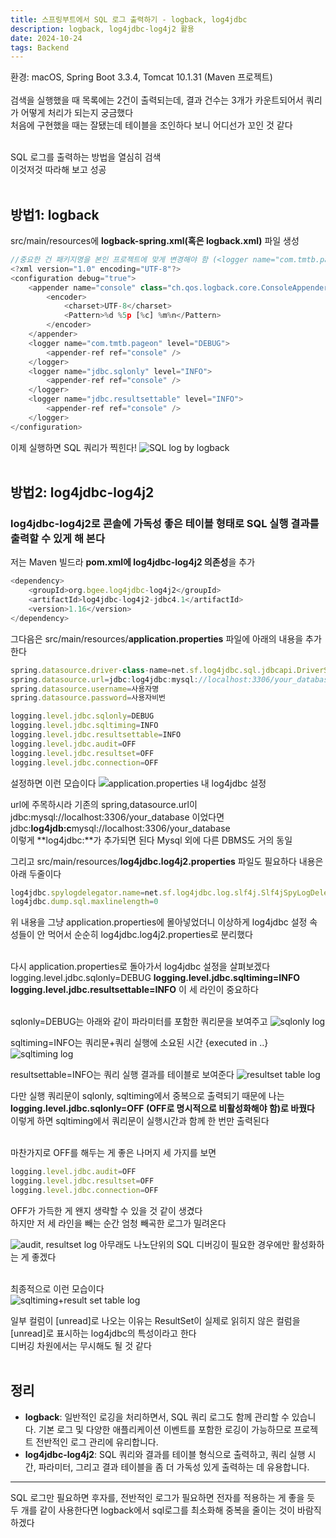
 ```yaml
---
title: 스프링부트에서 SQL 로그 출력하기 - logback, log4jdbc
description: logback, log4jdbc-log4j2 활용
date: 2024-10-24
tags: Backend
---
```

환경: macOS, Spring Boot 3.3.4, Tomcat 10.1.31 (Maven 프로젝트)<br/><br/>
검색을 실행했을 때 목록에는 2건이 출력되는데, 결과 건수는 3개가 카운트되어서 쿼리가 어떻게 처리가 되는지 궁금했다<br/>
처음에 구현했을 때는 잘됐는데 테이블을 조인하다 보니 어디선가 꼬인 것 같다<br/><br/>
 
SQL 로그를 출력하는 방법을 열심히 검색<br/>
이것저것 따라해 보고 성공
<br/>
<br/>
## 방법1: logback

src/main/resources에 **logback-spring.xml(혹은 logback.xml)** 파일 생성

```js
//중요한 건 패키지명을 본인 프로젝트에 맞게 변경해야 함 (<logger name="com.tmtb.pageon" 이 부분)
<?xml version="1.0" encoding="UTF-8"?>
<configuration debug="true">
    <appender name="console" class="ch.qos.logback.core.ConsoleAppender">
        <encoder>
            <charset>UTF-8</charset>
            <Pattern>%d %5p [%c] %m%n</Pattern>
        </encoder>
    </appender>
    <logger name="com.tmtb.pageon" level="DEBUG">
        <appender-ref ref="console" />
    </logger>
    <logger name="jdbc.sqlonly" level="INFO">
        <appender-ref ref="console" />
    </logger>
    <logger name="jdbc.resultsettable" level="INFO">
        <appender-ref ref="console" />
    </logger>
</configuration>
```

이제 실행하면 SQL 쿼리가 찍힌다!
<img src="./assets/img_howToLogSql_logback.png" alt="SQL log by logback">
<br/>
<br/>
## 방법2: log4jdbc-log4j2
### log4jdbc-log4j2로 콘솔에 가독성 좋은 테이블 형태로 SQL 실행 결과를 출력할 수 있게 해 본다
 
저는 Maven 빌드라 **pom.xml에 log4jdbc-log4j2 의존성**을 추가

```js
<dependency>
    <groupId>org.bgee.log4jdbc-log4j2</groupId>
    <artifactId>log4jdbc-log4j2-jdbc4.1</artifactId>
    <version>1.16</version>
</dependency>
```

그다음은 src/main/resources/**application.properties** 파일에 아래의 내용을 추가한다

```js
spring.datasource.driver-class-name=net.sf.log4jdbc.sql.jdbcapi.DriverSpy
spring.datasource.url=jdbc:log4jdbc:mysql://localhost:3306/your_database
spring.datasource.username=사용자명
spring.datasource.password=사용자비번

logging.level.jdbc.sqlonly=DEBUG
logging.level.jdbc.sqltiming=INFO
logging.level.jdbc.resultsettable=INFO
logging.level.jdbc.audit=OFF
logging.level.jdbc.resultset=OFF
logging.level.jdbc.connection=OFF
```

설정하면 이런 모습이다
<img src="./assets/img_howToLogSql_props.png" alt="application.properties 내 log4jdbc 설정">

url에 주목하시라
기존의 spring,datasource.url이<br/>
jdbc:mysql://localhost:3306/your_database 이었다면<br/>
jdbc:**log4jdb:c**mysql://localhost:3306/your_database<br/>
이렇게 **log4jdbc:**가 추가되면 된다 Mysql 외에 다른 DBMS도 거의 동일
 
그리고 src/main/resources/**log4jdbc.log4j2.properties** 파일도 필요하다 내용은 아래 두줄이다

```js
log4jdbc.spylogdelegator.name=net.sf.log4jdbc.log.slf4j.Slf4jSpyLogDelegator
log4jdbc.dump.sql.maxlinelength=0
```

위 내용을 그냥 application.properties에 몰아넣었더니 이상하게 log4jdbc 설정 속성들이 안 먹어서 순순히 log4jdbc.log4j2.properties로 분리했다<br/><br/>
 
다시 application.properties로 돌아가서 log4jdbc 설정을 살펴보겠다<br/>
logging.level.jdbc.sqlonly=DEBUG
**logging.level.jdbc.sqltiming=INFO
logging.level.jdbc.resultsettable=INFO**
이 세 라인이 중요하다<br/><br/>

sqlonly=DEBUG는 아래와 같이 파라미터를 포함한 쿼리문을 보여주고
<img src="./assets/img_howToLogSql_sqlonly.png" alt="sqlonly log">

sqltiming=INFO는 쿼리문+쿼리 실행에 소요된 시간 {executed in ..}
<img src="./assets/img_howToLogSql_timing.png" alt="sqltiming log">

resultsettable=INFO는 쿼리 실행 결과를 테이블로 보여준다
<img src="./assets/img_howToLogSql_rstable.png" alt="resultset table log">

 
다만 실행 쿼리문이 sqlonly, sqltiming에서 중복으로 출력되기 때문에 
나는 **logging.level.jdbc.sqlonly=OFF (OFF로 명시적으로 비활성화해야 함)로 바꿨다**<br/>
이렇게 하면 sqltiming에서 쿼리문이 실행시간과 함께 한 번만 출력된다<br/><br/>
 
마찬가지로 OFF를 해두는 게 좋은 나머지 세 가지를 보면
```js
logging.level.jdbc.audit=OFF
logging.level.jdbc.resultset=OFF
logging.level.jdbc.connection=OFF
```
OFF가 가득한 게 왠지 생략할 수 있을 것 같이 생겼다<br/>
하지만 저 세 라인을 빼는 순간 엄청 빼곡한 로그가 밀려온다<br/>

<img src="./assets/img_howToLogSql_logs.png" alt="audit, resultset log">
아무래도 나노단위의 SQL 디버깅이 필요한 경우에만 활성화하는 게 좋겠다<br/><br/>

최종적으로 이런 모습이다<br/>
<img src="./assets/img_howToLogSql_finish.png" alt="sqltiming+result set table log">

일부 컬럼이 [unread]로 나오는 이유는 ResultSet이 실제로 읽히지 않은 컬럼을 [unread]로 표시하는 log4jdbc의 특성이라고 한다<br/>
디버깅 차원에서는 무시해도 될 것 같다<br/><br/>


## 정리
- **logback**: 일반적인 로깅을 처리하면서, SQL 쿼리 로그도 함께 관리할 수 있습니다. 기본 로그 및 다양한 애플리케이션 이벤트를 포함한 로깅이 가능하므로 프로젝트 전반적인 로그 관리에 유리합니다.
- **log4jdbc-log4j2**: SQL 쿼리와 결과를 테이블 형식으로 출력하고, 쿼리 실행 시간, 파라미터, 그리고 결과 테이블을 좀 더 가독성 있게 출력하는 데 유용합니다.
---
SQL 로그만 필요하면 후자를, 전반적인 로그가 필요하면 전자를 적용하는 게 좋을 듯<br/>
두 개를 같이 사용한다면 logback에서 sql로그를 최소화해 중복을 줄이는 것이 바람직하겠다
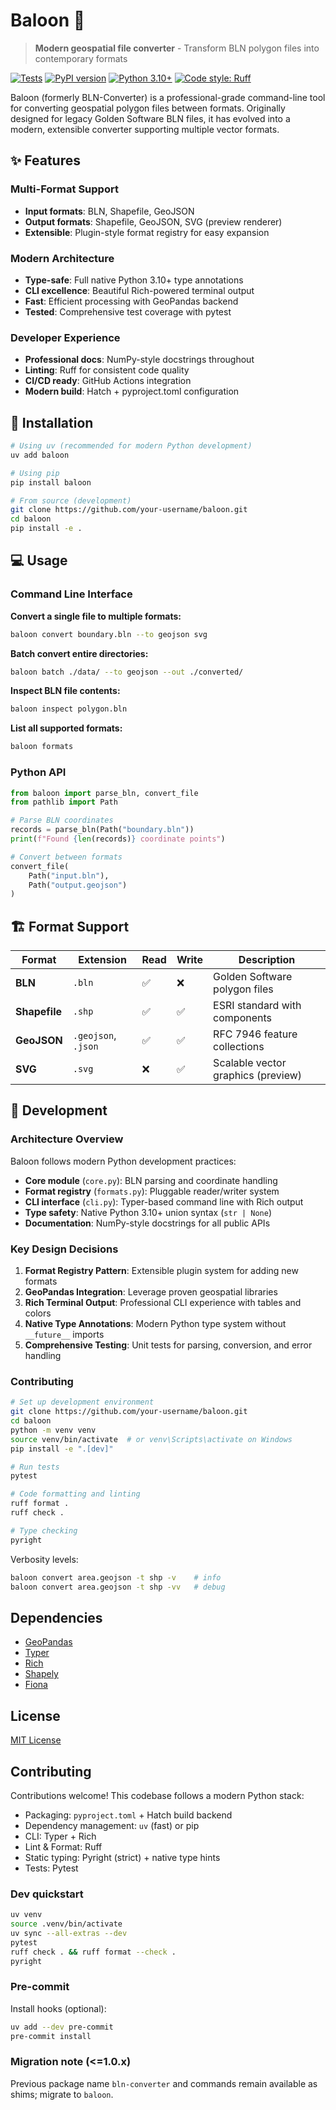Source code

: # Baloon 🎈

> **Modern geospatial file converter** - Transform BLN polygon files into contemporary formats

[![Tests](https://github.com/your-username/baloon/workflows/Tests/badge.svg)](https://github.com/your-username/baloon/actions)
[![PyPI version](https://badge.fury.io/py/baloon.svg)](https://pypi.org/project/baloon/)
[![Python 3.10+](https://img.shields.io/badge/python-3.10+-blue.svg)](https://www.python.org/downloads/)
[![Code style: Ruff](https://img.shields.io/endpoint?url=https://raw.githubusercontent.com/astral-sh/ruff/main/assets/badge/v2.json)](https://github.com/astral-sh/ruff)

Baloon (formerly BLN-Converter) is a professional-grade command-line tool for converting geospatial polygon files between formats. Originally designed for legacy Golden Software BLN files, it has evolved into a modern, extensible converter supporting multiple vector formats.

## ✨ Features

### Multi-Format Support
- **Input formats**: BLN, Shapefile, GeoJSON
- **Output formats**: Shapefile, GeoJSON, SVG (preview renderer)
- **Extensible**: Plugin-style format registry for easy expansion

### Modern Architecture
- **Type-safe**: Full native Python 3.10+ type annotations
- **CLI excellence**: Beautiful Rich-powered terminal output
- **Fast**: Efficient processing with GeoPandas backend
- **Tested**: Comprehensive test coverage with pytest

### Developer Experience
- **Professional docs**: NumPy-style docstrings throughout
- **Linting**: Ruff for consistent code quality
- **CI/CD ready**: GitHub Actions integration
- **Modern build**: Hatch + pyproject.toml configuration

## 🚀 Installation

```bash
# Using uv (recommended for modern Python development)
uv add baloon

# Using pip
pip install baloon

# From source (development)
git clone https://github.com/your-username/baloon.git
cd baloon
pip install -e .
```

## 💻 Usage

### Command Line Interface

**Convert a single file to multiple formats:**
```bash
baloon convert boundary.bln --to geojson svg
```

**Batch convert entire directories:**
```bash
baloon batch ./data/ --to geojson --out ./converted/
```

**Inspect BLN file contents:**
```bash
baloon inspect polygon.bln
```

**List all supported formats:**
```bash
baloon formats
```

### Python API

```python
from baloon import parse_bln, convert_file
from pathlib import Path

# Parse BLN coordinates
records = parse_bln(Path("boundary.bln"))
print(f"Found {len(records)} coordinate points")

# Convert between formats
convert_file(
    Path("input.bln"), 
    Path("output.geojson")
)
```

## 🏗️ Format Support

| Format | Extension | Read | Write | Description |
|--------|-----------|------|-------|-------------|
| **BLN** | `.bln` | ✅ | ❌ | Golden Software polygon files |
| **Shapefile** | `.shp` | ✅ | ✅ | ESRI standard with components |
| **GeoJSON** | `.geojson`, `.json` | ✅ | ✅ | RFC 7946 feature collections |
| **SVG** | `.svg` | ❌ | ✅ | Scalable vector graphics (preview) |

## 🔧 Development

### Architecture Overview

Baloon follows modern Python development practices:

- **Core module** (`core.py`): BLN parsing and coordinate handling
- **Format registry** (`formats.py`): Pluggable reader/writer system  
- **CLI interface** (`cli.py`): Typer-based command line with Rich output
- **Type safety**: Native Python 3.10+ union syntax (`str | None`)
- **Documentation**: NumPy-style docstrings for all public APIs

### Key Design Decisions

1. **Format Registry Pattern**: Extensible plugin system for adding new formats
2. **GeoPandas Integration**: Leverage proven geospatial libraries
3. **Rich Terminal Output**: Professional CLI experience with tables and colors  
4. **Native Type Annotations**: Modern Python type system without `__future__` imports
5. **Comprehensive Testing**: Unit tests for parsing, conversion, and error handling

### Contributing

```bash
# Set up development environment
git clone https://github.com/your-username/baloon.git
cd baloon
python -m venv venv
source venv/bin/activate  # or venv\Scripts\activate on Windows
pip install -e ".[dev]"

# Run tests
pytest

# Code formatting and linting
ruff format .
ruff check .

# Type checking
pyright
```

Verbosity levels:

```bash
baloon convert area.geojson -t shp -v    # info
baloon convert area.geojson -t shp -vv   # debug
```

## Dependencies

- [GeoPandas](https://geopandas.org)
- [Typer](https://typer.tiangolo.com)
- [Rich](https://github.com/Textualize/rich)
- [Shapely](https://shapely.readthedocs.io)
- [Fiona](https://fiona.readthedocs.io)

## License

[MIT License](LICENSE)

## Contributing

Contributions welcome! This codebase follows a modern Python stack:

* Packaging: `pyproject.toml` + Hatch build backend
* Dependency management: `uv` (fast) or pip
* CLI: Typer + Rich
* Lint & Format: Ruff
* Static typing: Pyright (strict) + native type hints
* Tests: Pytest

### Dev quickstart

```bash
uv venv
source .venv/bin/activate
uv sync --all-extras --dev
pytest
ruff check . && ruff format --check .
pyright
```

### Pre-commit

Install hooks (optional):

```bash
uv add --dev pre-commit
pre-commit install
```

### Migration note (<=1.0.x)

Previous package name `bln-converter` and commands remain available as shims; migrate to `baloon`.
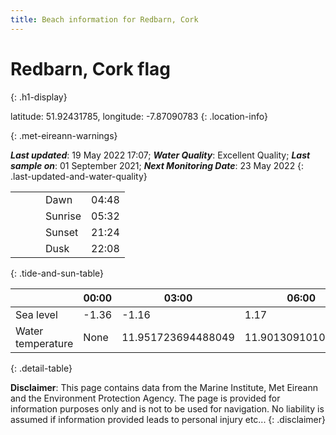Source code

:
 ```yaml
---
title: Beach information for Redbarn, Cork
---
```

# Redbarn, Cork <span class="material-icons blue-flag" alt="This a Blue Flag beach">flag</span>
{: .h1-display}

latitude: 51.92431785, longitude: -7.87090783
{: .location-info}


{: .met-eireann-warnings}

___Last updated___: 19 May 2022 17:07; ___Water Quality___: Excellent Quality;
___Last sample on___: 01 September 2021; ___Next Monitoring Date___: 23 May 2022
{: .last-updated-and-water-quality}

|   |   |   |   |   |
|---|---|---|---|---|
|   |   |   | Dawn  | 04:48 |
|   |   |   | Sunrise  | 05:32 |
|   |   |   | Sunset  | 21:24 |
|   |   |   | Dusk  | 22:08 |
{: .tide-and-sun-table}

<div></div>

| | 00:00 | 03:00 | 06:00 | 09:00 | 12:00 | 15:00 | 18:00 | 21:00 |
|---|---|---|---|---|---|---|---|---|
| Sea level | -1.36 | -1.16 | 1.17 | 1.01| -1.17 | -1.33 | 0.97 | 1.28 |
| Water temperature | None | 11.951723694488049 | 11.901309101060662 | 11.935384050676461 | 12.645670740408388 | 12.77419836180297 | 12.285267655577144 | 12.13394444134257 |
{: .detail-table}

__Disclaimer__: This page contains data from the Marine Institute,
Met Eireann and the Environment Protection Agency. The page is provided for
information purposes only and is not to be used for navigation. No liability
is assumed if information provided leads to personal injury etc...
{: .disclaimer}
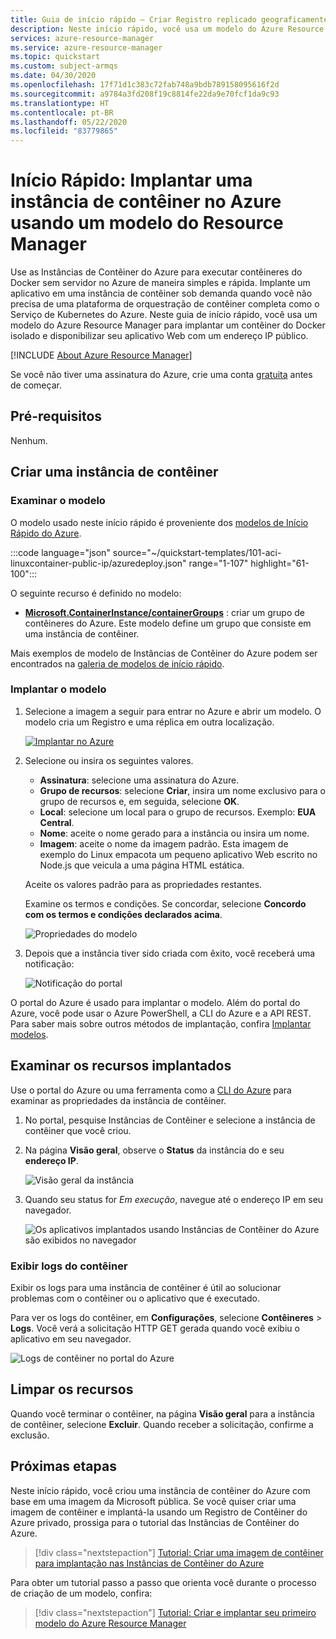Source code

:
 ```yaml
---
title: Guia de início rápido – Criar Registro replicado geograficamente – modelo do Resource Manager
description: Neste início rápido, você usa um modelo do Azure Resource Manager para implantar rapidamente um aplicativo Web em contêineres que é executado em uma instância de contêiner do Azure isolada.
services: azure-resource-manager
ms.service: azure-resource-manager
ms.topic: quickstart
ms.custom: subject-armqs
ms.date: 04/30/2020
ms.openlocfilehash: 17f71d1c383c72fab748a9bdb789158095616f2d
ms.sourcegitcommit: a9784a3fd208f19c8814fe22da9e70fcf1da9c93
ms.translationtype: HT
ms.contentlocale: pt-BR
ms.lasthandoff: 05/22/2020
ms.locfileid: "83779865"
---
```

# <a name="quickstart-deploy-a-container-instance-in-azure-using-a-resource-manager-template"></a>Início Rápido: Implantar uma instância de contêiner no Azure usando um modelo do Resource Manager

Use as Instâncias de Contêiner do Azure para executar contêineres do Docker sem servidor no Azure de maneira simples e rápida. Implante um aplicativo em uma instância de contêiner sob demanda quando você não precisa de uma plataforma de orquestração de contêiner completa como o Serviço de Kubernetes do Azure. Neste guia de início rápido, você usa um modelo do Azure Resource Manager para implantar um contêiner do Docker isolado e disponibilizar seu aplicativo Web com um endereço IP público.

[!INCLUDE [About Azure Resource Manager](../../includes/resource-manager-quickstart-introduction.md)]

Se você não tiver uma assinatura do Azure, crie uma conta [gratuita](https://azure.microsoft.com/free/) antes de começar.

## <a name="prerequisites"></a>Pré-requisitos

Nenhum.

## <a name="create-a-container-instance"></a>Criar uma instância de contêiner

### <a name="review-the-template"></a>Examinar o modelo

O modelo usado neste início rápido é proveniente dos [modelos de Início Rápido do Azure](https://azure.microsoft.com/resources/templates/101-aci-linuxcontainer-public-ip/).

:::code language="json" source="~/quickstart-templates/101-aci-linuxcontainer-public-ip/azuredeploy.json" range="1-107" highlight="61-100":::

O seguinte recurso é definido no modelo:

* **[Microsoft.ContainerInstance/containerGroups](/azure/templates/microsoft.containerinstance/containergroups)** : criar um grupo de contêineres do Azure. Este modelo define um grupo que consiste em uma instância de contêiner.

Mais exemplos de modelo de Instâncias de Contêiner do Azure podem ser encontrados na [galeria de modelos de início rápido](https://azure.microsoft.com/resources/templates/?resourceType=Microsoft.Containerinstance&pageNumber=1&sort=Popular).

### <a name="deploy-the-template"></a>Implantar o modelo

 1. Selecione a imagem a seguir para entrar no Azure e abrir um modelo. O modelo cria um Registro e uma réplica em outra localização.

    [![Implantar no Azure](../media/template-deployments/deploy-to-azure.svg)](https://portal.azure.com/#create/Microsoft.Template/uri/https%3A%2F%2Fraw.githubusercontent.com%2FAzure%2Fazure-quickstart-templates%2Fmaster%2F101-aci-linuxcontainer-public-ip%2Fazuredeploy.json)

 2. Selecione ou insira os seguintes valores.

    * **Assinatura**: selecione uma assinatura do Azure.
    * **Grupo de recursos**: selecione **Criar**, insira um nome exclusivo para o grupo de recursos e, em seguida, selecione **OK**.
    * **Local**: selecione um local para o grupo de recursos. Exemplo: **EUA Central**.
    * **Nome**: aceite o nome gerado para a instância ou insira um nome.
    * **Imagem**: aceite o nome da imagem padrão. Esta imagem de exemplo do Linux empacota um pequeno aplicativo Web escrito no Node.js que veicula a uma página HTML estática. 

    Aceite os valores padrão para as propriedades restantes.

    Examine os termos e condições. Se concordar, selecione **Concordo com os termos e condições declarados acima**.

    ![Propriedades do modelo](media/container-instances-quickstart-template/template-properties.png)

 3. Depois que a instância tiver sido criada com êxito, você receberá uma notificação:

    ![Notificação do portal](media/container-instances-quickstart-template/deployment-notification.png)

 O portal do Azure é usado para implantar o modelo. Além do portal do Azure, você pode usar o Azure PowerShell, a CLI do Azure e a API REST. Para saber mais sobre outros métodos de implantação, confira [Implantar modelos](../azure-resource-manager/templates/deploy-cli.md).

## <a name="review-deployed-resources"></a>Examinar os recursos implantados

Use o portal do Azure ou uma ferramenta como a [CLI do Azure](container-instances-quickstart.md) para examinar as propriedades da instância de contêiner.

1. No portal, pesquise Instâncias de Contêiner e selecione a instância de contêiner que você criou.

1. Na página **Visão geral**, observe o **Status** da instância do e seu **endereço IP**.

    ![Visão geral da instância](media/container-instances-quickstart-template/aci-overview.png)

2. Quando seu status for *Em execução*, navegue até o endereço IP em seu navegador. 

    ![Os aplicativos implantados usando Instâncias de Contêiner do Azure são exibidos no navegador](media/container-instances-quickstart-template/view-application-running-in-an-azure-container-instance.png)

### <a name="view-container-logs"></a>Exibir logs do contêiner

Exibir os logs para uma instância de contêiner é útil ao solucionar problemas com o contêiner ou o aplicativo que é executado.

Para ver os logs do contêiner, em **Configurações**, selecione **Contêineres** > **Logs**. Você verá a solicitação HTTP GET gerada quando você exibiu o aplicativo em seu navegador.

![Logs de contêiner no portal do Azure](media/container-instances-quickstart-template/aci-logs.png)

## <a name="clean-up-resources"></a>Limpar os recursos

Quando você terminar o contêiner, na página **Visão geral** para a instância de contêiner, selecione **Excluir**. Quando receber a solicitação, confirme a exclusão.

## <a name="next-steps"></a>Próximas etapas

Neste início rápido, você criou uma instância de contêiner do Azure com base em uma imagem da Microsoft pública. Se você quiser criar uma imagem de contêiner e implantá-la usando um Registro de Contêiner do Azure privado, prossiga para o tutorial das Instâncias de Contêiner do Azure.

> [!div class="nextstepaction"]
> [Tutorial: Criar uma imagem de contêiner para implantação nas Instâncias de Contêiner do Azure](./container-instances-tutorial-prepare-app.md)

Para obter um tutorial passo a passo que orienta você durante o processo de criação de um modelo, confira:

> [!div class="nextstepaction"]
> [Tutorial: Criar e implantar seu primeiro modelo do Azure Resource Manager](../azure-resource-manager/templates/template-tutorial-create-first-template.md)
● ● ●
Every line above that holds the word "core" needs to be copied.

● Result
    <appender name="console" class="ch.qos.logback.core.ConsoleAppender">
- **Core module** (`core.py`): BLN parsing and coordinate handling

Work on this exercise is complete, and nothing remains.